■ 津軽農産加工センター施設見学農家民宿見学研修

津軽農産加工センター施設見学農家民宿見学研修

 自然学校一ツ森校は地元の食材を活かした事業として、山菜や野菜の加工技術を学ぶために、平賀市にある青森県の「津軽農産加工センター」を訪問した。この日は一ツ森地区の自然学校で働く婦人会の方々12名で訪問した。県の担当者が施設の概要を説明しながら、各施設を案内してくれた。この日は岩木町の婦人会の人たちが、南蛮を乾燥させて粉にして販売する事をしていた。この施設は商品化したいものを持ち込んで、県の担当者の指導を受けて商品開発ができる施設で、商品にる際の諸注意事項や、中に入る添加物等の指導をしてくれる施設である。
 参加者は、施設を案内されながら、各施設の器械の特徴や、自分たちだったら、何が加工できるかとか、話し合いながら廻った。
 瓶詰め・缶詰を商品化するという所で、瓶詰めの大型の機械を見ながら、缶詰製造業許可が必要だと言われ、すごいなあと感動していた。
 施設では食品加工の試作を試せるということで、特に山菜の長期保存をどうするかなど、担当者に技術的なところを聞いていた。担当者は、地元としてまず山菜は塩づけにして二ヶ月ぐらいたら、持参してもらいたい。事前申込みをして、いっしょにやりましょうと言って、たもしく感じていた。
 

 午前中、加工センターの施設見学を終えた一行12名は、尾上町の施設で昼食をすませ、尾上町のNPO法人尾上藏保存利活用促進会の佐藤 正彦事務局長の案内で、農家民宿をしている工藤 宅を訪問し、工藤さんからお話を聞いた。今のところ春〜夏の間、全国の修学旅行の生徒を受け入れているという話があり、農家民宿をするのに、何にも特別な設備造作をすることもなく、普段のまま、飾らず受け入れている旨話があった。受け入れしている生徒は3人〜5人ぐらいで、ありのままの農村生活を修学旅行生に体験してもらい、農業の必要性・後継者不足・食育のことを体験してわかってもらえることがうれしいと語ってくれた。
農作業体験では田植え、野菜取り、リンゴ作業等をしてもらい、ご飯も台所に入り、我々といっしょに、家族の一員みたいにして食事をつくる。
 自分たちで作って食べることとはどういうことか学んでもらっている。
 ふとんも家にあるものを使っている。

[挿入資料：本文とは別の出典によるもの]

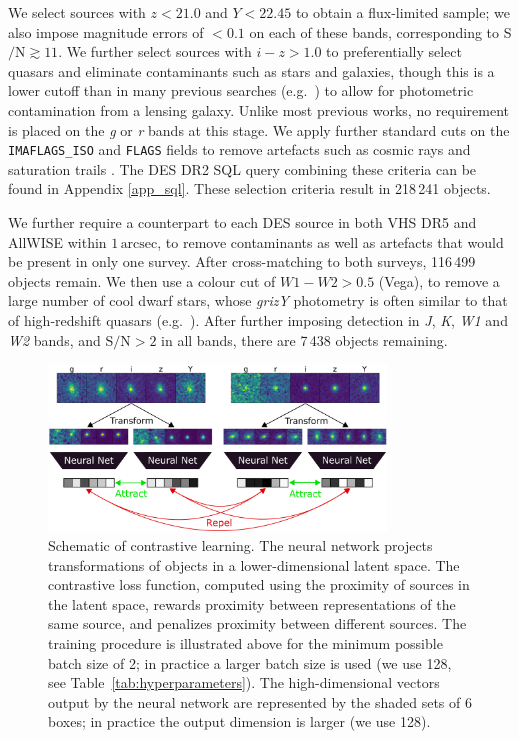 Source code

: \documentclass[fleqn,usenatbib]{mnras}
\begin{document}
We select sources with $\mathit{z} < 21.0$ and $\mathit{Y}<22.45$ to obtain a flux-limited sample; we also impose magnitude errors of $<0.1$ on each of these bands, corresponding to S$/$N$\gtrsim11$.
We further select sources with $\mathit{i}-\mathit{z}>1.0$ to preferentially select quasars and eliminate contaminants such as stars and galaxies, though this is a lower cutoff than in many previous searches (e.g.\ \citealt{reed15, reed17, wang19, Banados2016, banados23}) to allow for photometric contamination from a lensing galaxy.
Unlike most previous works, no requirement is placed on the \textit{g} or \textit{r} bands at this stage.
We apply further standard cuts on the \texttt{IMAFLAGS\_ISO} and \texttt{FLAGS} fields to remove artefacts such as cosmic rays and saturation trails \citep{desdr2}.
The DES DR2 SQL query combining these criteria can be found in Appendix \ref{app_sql}.
These selection criteria result in 218\,241 objects.

We further require a counterpart to each DES source in both VHS DR5 \citep{vhsdr5} and AllWISE \citep{allwise} within $1\,\text{arcsec}$, to remove contaminants as well as artefacts that would be present in only one survey. 
After cross-matching to both surveys, 116\,499 objects remain.
We then use a colour cut of $\mathit{W1}-\mathit{W2}>0.5$ (Vega), to remove a large number of cool dwarf stars, whose \textit{grizY} photometry is often similar to that of high-redshift quasars (e.g.\ \citealt{carnall15}).
After further imposing detection in \textit{J}, \textit{K}, \textit{W1} and \textit{W2} bands, and S$/\text{N}>2$ in all bands, there are 7\,438 objects remaining.

\begin{figure}
\includegraphics[width=0.8\textwidth]{figs/contrastive.png}
\caption{Schematic of contrastive learning.
The neural network projects transformations of objects in a lower-dimensional latent space.
The contrastive loss function, computed using the proximity of sources in the latent space, rewards proximity between representations of the same source, and penalizes proximity between different sources.
The training procedure is illustrated above for the minimum possible batch size of 2; in practice a larger batch size is used (we use 128, see Table~\ref{tab:hyperparameters}).
The high-dimensional vectors output by the neural network are represented by the shaded sets of 6 boxes; in practice the output dimension is larger (we use 128).
}
\label{fig:contrastive}
\end{figure}
\end{document}
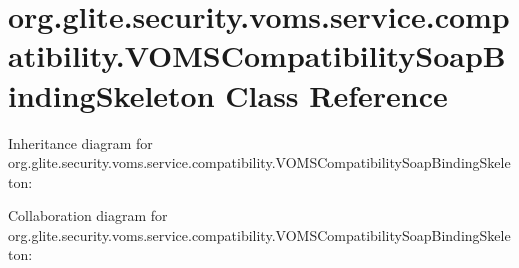 \hypertarget{classorg_1_1glite_1_1security_1_1voms_1_1service_1_1compatibility_1_1VOMSCompatibilitySoapBindingSkeleton}{
\section{org.glite.security.voms.service.compatibility.VOMSCompatibilitySoapBindingSkeleton Class Reference}
\label{classorg_1_1glite_1_1security_1_1voms_1_1service_1_1compatibility_1_1VOMSCompatibilitySoapBindingSkeleton}
}


Inheritance diagram for org.glite.security.voms.service.compatibility.VOMSCompatibilitySoapBindingSkeleton:


Collaboration diagram for org.glite.security.voms.service.compatibility.VOMSCompatibilitySoapBindingSkeleton:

食事の中身は、その季節で庭や山から採れたものをだし、わざわざ高級な肉は、都会でも食べられるので、ここでしか食べれないものを出している。
 「ほとんどの生徒がホテルの食事よりもおいしいと評判はいい」と言っていた。
 また、工藤さんがオリジナルで商品開発した「雑穀煎餅とおかゆ煎餅」をご馳走になりながら見せてもらった。材料は米、黒米、玄米。おかゆだとそれプラス野菜類、人参、生姜等とここで採れたものを使って、一袋250円だそうで、婦人会の人たちも感動していた。
 今回の研修は、トヨタ財団の助成金を受けて「白神の里一ツ森地区で商品開発をする」という事業の最終研修で、参加者は自分たちが取り組んできた加工のあり方、地域の食材と加工について、何かをつかんだみたいです。今後みんなで話しあって、取り組んでいきたいと話していました。
 また、最近、農家民宿・農家レストランということが首都圏からきた方々や修学旅行生徒たちの関心になっています。自然学校も「地域振興を進める」という目的とグリーンツーリズムの振興をどうマッチングするか取り組んできて、「農家レストラン 白神」を昨年開業し、地元の味として、「白神御膳」という地の山・川・海で採れた材料を使った特性弁当を開発しました。是非、ご賞味ください。また、これからどんな商品が開発されていくか、お楽しみください。